# Task to carry out:
Reproduce the records below exactly, leaving their images out.

# Materials provided:
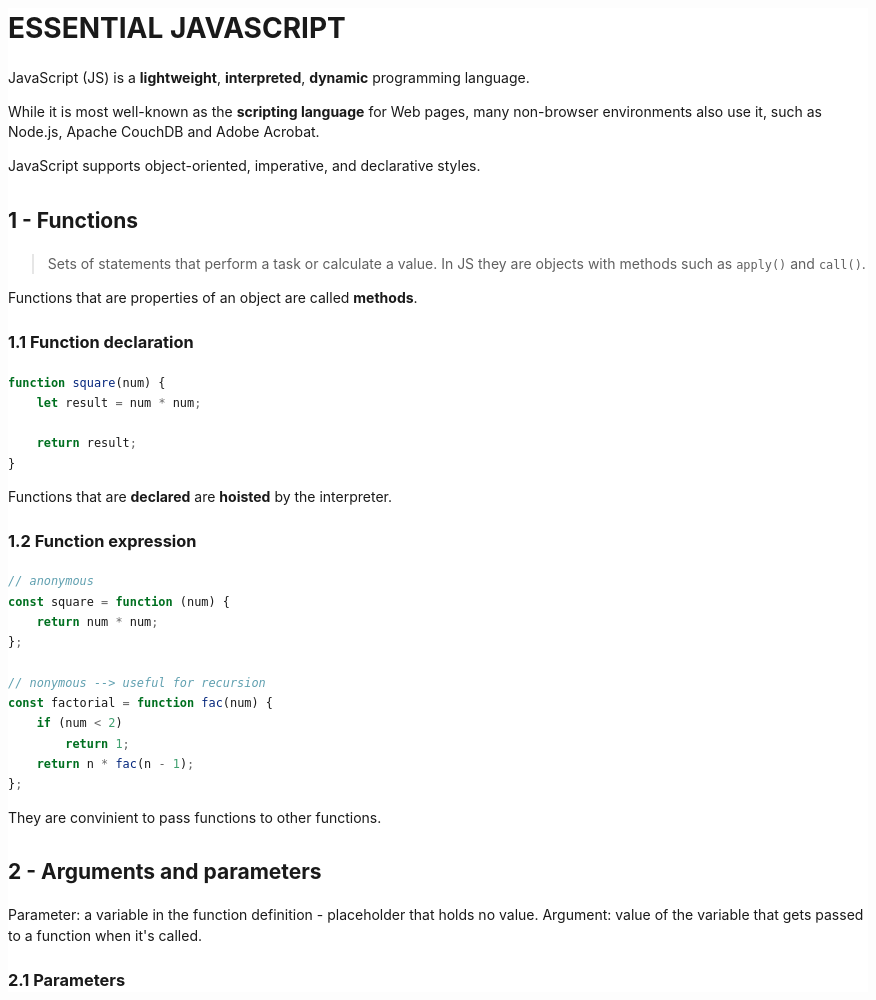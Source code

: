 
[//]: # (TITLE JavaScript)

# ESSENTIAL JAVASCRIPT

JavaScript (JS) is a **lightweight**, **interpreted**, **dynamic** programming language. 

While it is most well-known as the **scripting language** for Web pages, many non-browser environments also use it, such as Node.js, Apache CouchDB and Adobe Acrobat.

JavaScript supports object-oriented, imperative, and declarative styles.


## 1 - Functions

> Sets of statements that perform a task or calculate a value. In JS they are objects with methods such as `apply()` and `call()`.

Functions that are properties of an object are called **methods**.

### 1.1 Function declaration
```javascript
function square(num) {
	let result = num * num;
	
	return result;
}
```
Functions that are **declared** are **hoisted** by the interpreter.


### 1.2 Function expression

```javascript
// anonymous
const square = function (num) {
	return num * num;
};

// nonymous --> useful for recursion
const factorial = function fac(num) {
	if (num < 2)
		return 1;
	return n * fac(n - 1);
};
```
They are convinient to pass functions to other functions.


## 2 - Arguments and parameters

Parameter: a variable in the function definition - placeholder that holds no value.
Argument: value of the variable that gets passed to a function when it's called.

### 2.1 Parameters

# Exercise response:
Source code

: 
[//]: # (TITLE JavaScript)

# ESSENTIAL JAVASCRIPT

JavaScript (JS) is a **lightweight**, **interpreted**, **dynamic** programming language. 

While it is most well-known as the **scripting language** for Web pages, many non-browser environments also use it, such as Node.js, Apache CouchDB and Adobe Acrobat.

JavaScript supports object-oriented, imperative, and declarative styles.


## 1 - Functions

> Sets of statements that perform a task or calculate a value. In JS they are objects with methods such as `apply()` and `call()`.

Functions that are properties of an object are called **methods**.

### 1.1 Function declaration
```javascript
function square(num) {
	let result = num * num;
	
	return result;
}
```
Functions that are **declared** are **hoisted** by the interpreter.


### 1.2 Function expression

```javascript
// anonymous
const square = function (num) {
	return num * num;
};

// nonymous --> useful for recursion
const factorial = function fac(num) {
	if (num < 2)
		return 1;
	return n * fac(n - 1);
};
```
They are convinient to pass functions to other functions.


## 2 - Arguments and parameters

Parameter: a variable in the function definition - placeholder that holds no value.
Argument: value of the variable that gets passed to a function when it's called.

### 2.1 Parameters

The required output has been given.